Avec seulement cinq épreuves, la saison de découverte du CFM de Gabin Pelletier fut courte. Mais elle lui aura permis d’enrichir son expérience et d’être en constante progression au volant de sa Simca Rallye II.
L’Alpine A110 Berlinette qui trônait en princesse dans le garage des Pelletier ne pouvait laissait indifférent l’enfant qu’était Gabin. Une auto qui faisait partit intégrante du patrimoine familial puisque Walter, le père de Gabin, n’avait que dix ans lorsque son frère ainé se portait acquéreur de cette voiture, dont Walter deviendra des années plus tard propriétaire.
Consacrée à des balades et des montées historiques, l’Alpine A110 n’a jamais été alignée sur une course. Mais son aspect si attachant ne laissait pas insensible Gabin qui, très jeune, se prenait de passion pour la Berlinette et par concomitance pour le groupe FC. Tout gamin Gabin avait l’occasion de se rendre sur les nombreux courses de côte organisées en Bourgogne et sur les régions voisines : « Près de chez nous se déroulait la Course de Côte d’Azé – Donzy-le-Pertuis, et nous ne manquions jamais d’assister à cette épreuve », se souvient Gabin.
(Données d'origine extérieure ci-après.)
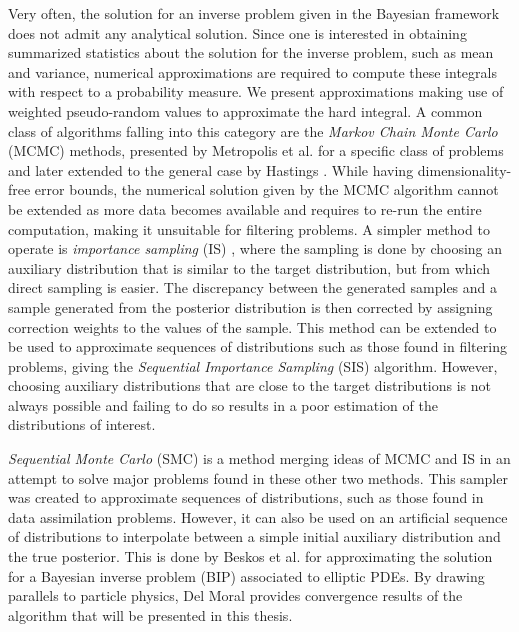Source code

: Very often, the solution for an inverse problem given in the Bayesian framework does not admit any analytical solution. Since one is interested in obtaining summarized statistics about the solution for the inverse problem, such as mean and variance, numerical approximations are required to compute these integrals with respect to a probability measure. We present approximations making use of weighted pseudo-random values to approximate the hard integral. A common class of algorithms falling into this category are the \textit{Markov Chain Monte Carlo} (MCMC) methods, presented by Metropolis et al. \cite{metropolis1953equation} for a specific class of problems and later extended to the general case by Hastings \cite{hastings1970monte}. While having dimensionality-free error bounds, the numerical solution given by the MCMC algorithm cannot be extended as more data becomes available and requires to re-run the entire computation, making it unsuitable for filtering problems. A simpler method to operate is \textit{importance sampling} (IS) \cite[Chapter 3]{Robert}, where the sampling is done by choosing an auxiliary distribution that is similar to the target distribution, but from which direct sampling is easier. The discrepancy between the generated samples and a sample generated from the posterior distribution is then corrected by assigning correction weights to the values of the sample. This method can be extended to be used to approximate sequences of distributions such as those found in filtering problems, giving the \textit{Sequential Importance Sampling} (SIS) algorithm. However, choosing auxiliary distributions that are close to the target distributions is not always possible and failing to do so results in a poor estimation of the distributions of interest.

\textit{Sequential Monte Carlo} (SMC) \cite{del_moral_2006} is a method merging ideas of MCMC and IS in an attempt to solve major problems found in these other two methods. This sampler was created to approximate sequences of distributions, such as those found in data assimilation problems. However, it can also be used on an artificial sequence of distributions to interpolate between a simple initial auxiliary distribution and the true posterior. This is done by Beskos et al. \cite{beskos2015sequential} for approximating the solution for a Bayesian inverse problem (BIP) associated to elliptic PDEs. By drawing parallels to particle physics, Del Moral \cite{del2013mean, del2004feynman} provides convergence results of the algorithm that will be presented in this thesis.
Trop jeune pour pratiquer le sport auto, Gabin Pelletier se tournait vers ''l’Aviron à Quatre'' qu’il pratiquera dans un club Mâconnais entre ses 12 et 17 ans. Une pratique qui lui offrira l’opportunité de participer à plusieurs reprises au Championnat de France de la discipline. Mais dès le permis de conduire en poche, Gabin portait une attention particulière sur le sport automobile et sur les possibilités qui lui étaient offertes de se lancer en compétition : « Je n’avais alors aucune idée des modalités, du coût d’une voiture et du budget nécessaire pour disputer une course. Je m’y suis intéressé et comme j’évoluais dans une entreprises de dépannage automobile qui me permettait de disposer de quelques fonds, j’ai regardé les annonces afin de trouver une voiture correspondant à mon budget », explique Gabin.
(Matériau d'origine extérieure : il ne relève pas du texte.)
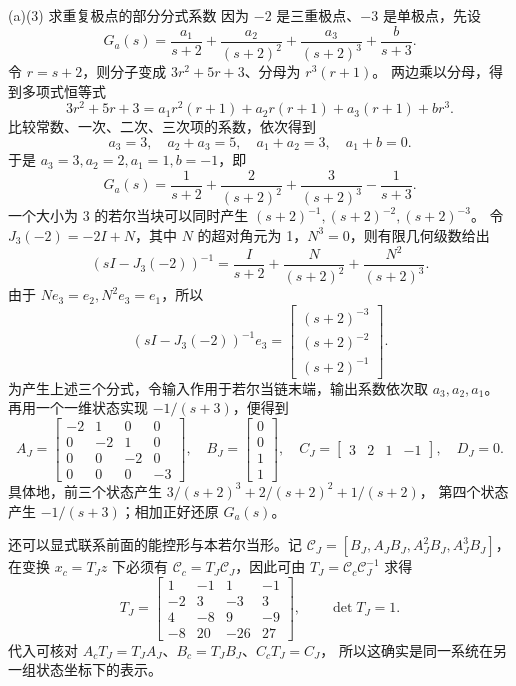 \documentclass[11pt]{article}
\begin{document}
\begin{solution}
\begin{proofstep}{(a)(3) 求重复极点的部分分式系数}
因为 $-2$ 是三重极点、$-3$ 是单极点，先设
\[
G_a(s)=\frac{a_1}{s+2}+\frac{a_2}{(s+2)^2}
+\frac{a_3}{(s+2)^3}+\frac{b}{s+3}.
\]
令 $r=s+2$，则分子变成 $3r^2+5r+3$、分母为 $r^3(r+1)$。
两边乘以分母，得到多项式恒等式
\[
3r^2+5r+3=a_1r^2(r+1)+a_2r(r+1)+a_3(r+1)+br^3.
\]
比较常数、一次、二次、三次项的系数，依次得到
\[
a_3=3,\quad a_2+a_3=5,\quad a_1+a_2=3,\quad a_1+b=0.
\]
于是 $a_3=3,a_2=2,a_1=1,b=-1$，即
\[
G_a(s)=\frac1{s+2}+\frac2{(s+2)^2}+\frac3{(s+2)^3}-\frac1{s+3}.
\]
一个大小为 3 的若尔当块可以同时产生 $(s+2)^{-1},(s+2)^{-2},(s+2)^{-3}$。
令 $J_3(-2)=-2I+N$，其中 $N$ 的超对角元为 1，$N^3=0$，则有限几何级数给出
\[
(sI-J_3(-2))^{-1}
=\frac{I}{s+2}+\frac{N}{(s+2)^2}+\frac{N^2}{(s+2)^3}.
\]
由于 $Ne_3=e_2,N^2e_3=e_1$，所以
\[
(sI-J_3(-2))^{-1}e_3=
\begin{bmatrix}(s+2)^{-3}\\(s+2)^{-2}\\(s+2)^{-1}\end{bmatrix}.
\]
为产生上述三个分式，令输入作用于若尔当链末端，输出系数依次取 $a_3,a_2,a_1$。
再用一个一维状态实现 $-1/(s+3)$，便得到
\[
A_J=\begin{bmatrix}-2&1&0&0\\0&-2&1&0\\0&0&-2&0\\0&0&0&-3\end{bmatrix},\quad
B_J=\begin{bmatrix}0\\0\\1\\1\end{bmatrix},\quad
C_J=\begin{bmatrix}3&2&1&-1\end{bmatrix},\quad D_J=0.
\]
具体地，前三个状态产生 $3/(s+2)^3+2/(s+2)^2+1/(s+2)$，
第四个状态产生 $-1/(s+3)$；相加正好还原 $G_a(s)$。

还可以显式联系前面的能控形与本若尔当形。记
$\mathcal C_J=[B_J,A_JB_J,A_J^2B_J,A_J^3B_J]$，在变换 $x_c=T_Jz$ 下必须有
$\mathcal C_c=T_J\mathcal C_J$，因此可由 $T_J=\mathcal C_c\mathcal C_J^{-1}$ 求得
\[
T_J=\begin{bmatrix}
1&-1&1&-1\\-2&3&-3&3\\4&-8&9&-9\\-8&20&-26&27
\end{bmatrix},\qquad \det T_J=1.
\]
代入可核对 $A_cT_J=T_JA_J$、$B_c=T_JB_J$、$C_cT_J=C_J$，
所以这确实是同一系统在另一组状态坐标下的表示。
\end{proofstep}


\end{solution}
\end{document}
Il est indéniable que les Simca 1000 ont toujours suscité auprès des passionnés un attrait particulier. Gabin n’était d’ailleurs pas insensible à l’attraction de ces impressionnants petits bolides : « Mes souvenirs de l’Alpine paternelle me donnaient envie de débuter en groupe FC, donc le choix de la Simca Rallye paraissait comme une évidence. » C’est auprès de Steve Jeanne, animateur de courses de côte dans le Nord-Ouest, que Gabin trouvait sa Simca Rallye II : « Elle était accidentée et elle trônait au fond d’un garage. La priorité était donc de la remonter avant de pouvoir la lancer en course. »
C’est à domicile, sur la Course de Côte d’Azé – Donzy-le-Pertuis que Gabin Pelletier disputait en 2024 sa toute première épreuve : « Je termine troisième du groupe et deuxième de ma classe ce qui pour un début était plutôt très sympa », se souvient Gabin qui par la suite se rendra à Courpière : « Là encore je passe un excellent week-end qui me permet de terminer à nouveau troisième du groupe et cette fois de remporter ma classe. »

Au mois de juillet 2024, Gabin participait à sa toute première manche du Championnat de France de la Montagne en engageant sa Simca Rallye II sur la Course de Côte de Dunières : « Le week-end débutait bien et je me battais pour essayer d’accrocher la deuxième place du groupe. Finalement je remporte ma classe, termine troisième du groupe FC, mais malheureusement je suis victime d’une sortie de route sur la dernière montée. » Une accident dont Gabin sortait indemne mais qui voyait sa Simca passablement endommagée : « L’avant de la voiture était littéralement explosé ce qui nous obligeait à changer la caisse. » La saison du jeune Bourguignon s’arrêtait là et Gabin consacrait les derniers mois de 2024 à reconstruire sa voiture.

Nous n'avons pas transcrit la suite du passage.